Tony Parker divise son salaire par cinq à l’ASVEL

Touché par la crise budgétaire de l’ASVEL, Tony Parker aurait divisé son salaire par cinq afin de préserver presque intégralement son staff.

Tony Parker divise son salaire par cinq à l’ASVEL

La crise budgétaire traversée par l’ASVEL a également touché Tony Parker. Pour préserver l’essentiel de son staff technique, le nouvel entraîneur villeurbannais aurait accepté de diviser son salaire par cinq.

Tony Parker devait devenir l’un des entraîneurs les mieux rémunérés de l’histoire du basket français. Initialement estimé à plus de 1,2 million d’euros pour la saison, son salaire devrait finalement avoisiner les 240 000 euros après la révision brutale du budget de l’ASVEL.

Une réduction particulièrement importante, directement liée aux difficultés financières rencontrées par le club durant l’été. Les ambitions initiales de la formation villeurbannaise avaient débouché sur un recrutement spectaculaire, mais plusieurs opérations ont dû être annulées ou profondément remaniées lorsque la réalité économique a rattrapé le projet.

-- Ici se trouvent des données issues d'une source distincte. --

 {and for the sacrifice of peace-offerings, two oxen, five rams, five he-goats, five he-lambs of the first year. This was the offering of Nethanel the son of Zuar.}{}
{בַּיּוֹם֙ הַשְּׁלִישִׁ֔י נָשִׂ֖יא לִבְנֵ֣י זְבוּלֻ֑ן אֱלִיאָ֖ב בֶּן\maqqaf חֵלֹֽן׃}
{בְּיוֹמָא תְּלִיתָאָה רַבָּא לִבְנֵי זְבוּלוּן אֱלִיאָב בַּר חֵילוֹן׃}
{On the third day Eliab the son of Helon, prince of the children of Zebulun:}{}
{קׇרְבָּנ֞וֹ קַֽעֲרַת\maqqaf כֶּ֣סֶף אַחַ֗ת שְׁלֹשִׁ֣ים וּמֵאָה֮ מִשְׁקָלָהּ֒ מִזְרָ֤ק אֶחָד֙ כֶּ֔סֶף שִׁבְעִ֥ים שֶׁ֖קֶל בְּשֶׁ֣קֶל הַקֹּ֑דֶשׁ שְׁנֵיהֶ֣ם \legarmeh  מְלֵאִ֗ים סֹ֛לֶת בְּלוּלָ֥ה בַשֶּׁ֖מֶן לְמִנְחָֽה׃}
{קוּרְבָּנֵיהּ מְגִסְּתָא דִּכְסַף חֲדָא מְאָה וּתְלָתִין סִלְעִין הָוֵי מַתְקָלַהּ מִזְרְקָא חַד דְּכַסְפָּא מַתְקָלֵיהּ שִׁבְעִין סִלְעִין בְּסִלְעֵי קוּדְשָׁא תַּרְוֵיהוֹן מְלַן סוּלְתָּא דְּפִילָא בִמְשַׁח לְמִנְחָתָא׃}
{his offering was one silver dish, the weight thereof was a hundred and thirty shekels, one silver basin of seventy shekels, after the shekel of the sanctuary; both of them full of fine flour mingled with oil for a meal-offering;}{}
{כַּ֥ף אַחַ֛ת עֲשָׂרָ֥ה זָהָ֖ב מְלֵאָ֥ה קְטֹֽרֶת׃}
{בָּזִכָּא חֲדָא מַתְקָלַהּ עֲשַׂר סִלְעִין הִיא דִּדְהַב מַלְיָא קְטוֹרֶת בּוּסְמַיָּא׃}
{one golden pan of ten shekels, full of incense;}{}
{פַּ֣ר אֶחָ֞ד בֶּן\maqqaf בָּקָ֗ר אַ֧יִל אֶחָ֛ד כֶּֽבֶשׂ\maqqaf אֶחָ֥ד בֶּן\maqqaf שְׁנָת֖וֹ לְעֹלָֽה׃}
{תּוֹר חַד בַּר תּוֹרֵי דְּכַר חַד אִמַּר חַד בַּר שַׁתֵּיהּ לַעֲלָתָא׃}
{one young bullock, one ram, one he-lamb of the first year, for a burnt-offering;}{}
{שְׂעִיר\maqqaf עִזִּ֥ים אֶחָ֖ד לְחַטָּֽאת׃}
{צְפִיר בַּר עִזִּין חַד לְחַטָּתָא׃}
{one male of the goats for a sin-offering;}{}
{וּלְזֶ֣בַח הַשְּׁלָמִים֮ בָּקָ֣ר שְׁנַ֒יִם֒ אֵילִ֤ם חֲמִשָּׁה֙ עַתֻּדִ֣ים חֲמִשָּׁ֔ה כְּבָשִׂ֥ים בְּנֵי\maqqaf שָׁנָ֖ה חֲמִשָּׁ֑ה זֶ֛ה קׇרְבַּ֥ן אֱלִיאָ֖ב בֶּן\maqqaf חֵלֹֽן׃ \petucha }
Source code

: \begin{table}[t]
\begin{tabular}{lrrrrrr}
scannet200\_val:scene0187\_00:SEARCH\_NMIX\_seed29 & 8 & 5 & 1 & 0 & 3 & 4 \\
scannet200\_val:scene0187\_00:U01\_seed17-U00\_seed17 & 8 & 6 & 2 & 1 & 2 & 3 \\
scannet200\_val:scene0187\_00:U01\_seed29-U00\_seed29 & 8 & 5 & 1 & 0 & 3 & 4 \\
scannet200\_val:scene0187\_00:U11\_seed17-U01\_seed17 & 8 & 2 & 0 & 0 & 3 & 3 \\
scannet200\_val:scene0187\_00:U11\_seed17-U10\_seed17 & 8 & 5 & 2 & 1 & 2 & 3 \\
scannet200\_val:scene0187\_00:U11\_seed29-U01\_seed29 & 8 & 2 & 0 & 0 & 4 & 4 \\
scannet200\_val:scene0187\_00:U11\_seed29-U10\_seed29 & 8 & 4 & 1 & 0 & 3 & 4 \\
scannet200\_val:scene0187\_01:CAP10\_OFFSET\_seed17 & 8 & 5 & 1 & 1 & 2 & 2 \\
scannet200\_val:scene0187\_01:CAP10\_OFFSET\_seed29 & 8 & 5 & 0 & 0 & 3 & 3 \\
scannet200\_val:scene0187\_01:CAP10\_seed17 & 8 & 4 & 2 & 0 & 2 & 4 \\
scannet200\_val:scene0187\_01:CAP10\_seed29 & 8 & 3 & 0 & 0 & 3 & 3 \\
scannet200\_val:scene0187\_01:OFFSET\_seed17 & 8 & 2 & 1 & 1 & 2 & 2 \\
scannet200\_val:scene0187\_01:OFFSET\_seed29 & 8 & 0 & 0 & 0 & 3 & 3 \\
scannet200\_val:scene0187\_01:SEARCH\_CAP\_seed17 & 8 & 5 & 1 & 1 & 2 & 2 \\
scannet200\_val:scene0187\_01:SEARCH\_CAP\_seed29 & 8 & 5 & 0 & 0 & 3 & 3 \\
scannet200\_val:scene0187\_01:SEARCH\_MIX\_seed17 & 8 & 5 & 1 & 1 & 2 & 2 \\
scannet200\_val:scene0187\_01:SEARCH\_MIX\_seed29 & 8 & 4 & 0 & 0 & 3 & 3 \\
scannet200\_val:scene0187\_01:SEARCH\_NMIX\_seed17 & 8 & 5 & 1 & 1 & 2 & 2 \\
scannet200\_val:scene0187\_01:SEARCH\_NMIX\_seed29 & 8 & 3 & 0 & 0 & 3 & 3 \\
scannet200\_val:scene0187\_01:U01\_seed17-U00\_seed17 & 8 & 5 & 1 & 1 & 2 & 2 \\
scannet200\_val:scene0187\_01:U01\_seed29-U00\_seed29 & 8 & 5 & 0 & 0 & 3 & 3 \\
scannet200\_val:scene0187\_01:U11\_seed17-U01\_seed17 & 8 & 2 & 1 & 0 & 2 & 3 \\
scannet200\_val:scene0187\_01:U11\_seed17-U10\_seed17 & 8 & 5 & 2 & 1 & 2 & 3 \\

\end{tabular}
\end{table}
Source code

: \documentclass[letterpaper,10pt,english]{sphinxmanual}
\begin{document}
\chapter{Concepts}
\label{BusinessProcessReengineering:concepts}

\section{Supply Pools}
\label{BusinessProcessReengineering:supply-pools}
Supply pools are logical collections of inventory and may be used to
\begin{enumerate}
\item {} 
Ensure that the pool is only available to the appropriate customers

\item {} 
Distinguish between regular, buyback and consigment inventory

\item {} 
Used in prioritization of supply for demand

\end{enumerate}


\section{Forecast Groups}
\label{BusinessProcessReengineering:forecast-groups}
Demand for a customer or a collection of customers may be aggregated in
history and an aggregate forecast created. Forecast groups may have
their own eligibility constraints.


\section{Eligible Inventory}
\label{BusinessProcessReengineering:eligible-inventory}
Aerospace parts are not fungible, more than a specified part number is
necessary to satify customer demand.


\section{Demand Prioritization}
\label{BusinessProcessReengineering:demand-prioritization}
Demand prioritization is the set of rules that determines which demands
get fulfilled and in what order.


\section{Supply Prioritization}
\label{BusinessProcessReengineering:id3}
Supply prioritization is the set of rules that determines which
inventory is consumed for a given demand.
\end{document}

Tony Parker a néanmoins accepté de consentir cet effort financier afin de préserver la composition de son staff. L’ancien meneur des Spurs souhaitait notamment pouvoir travailler avec Vincent Collet, autour duquel une équipe technique ambitieuse avait été construite. Seul Guillaume Soares, qui devait occuper un rôle d’assistant chargé de la coordination défensive, n’a finalement pas été conservé.

« Il était important que l’intégralité de mon staff soit présente. Ils n’avaient pas à subir les conséquences de ce qui s’est passé », a expliqué Tony Parker.

Un recrutement bouleversé par la crise

L’ASVEL avait abordé l’intersaison avec des moyens et des ambitions considérables. Le club avait annoncé ou trouvé un accord avec plusieurs joueurs de premier plan, parmi lesquels Sylvain Francisco, Daniel Theis, Armoni Brooks, Nick Weiler-Babb, Joel Bolomboy et Patty Mills.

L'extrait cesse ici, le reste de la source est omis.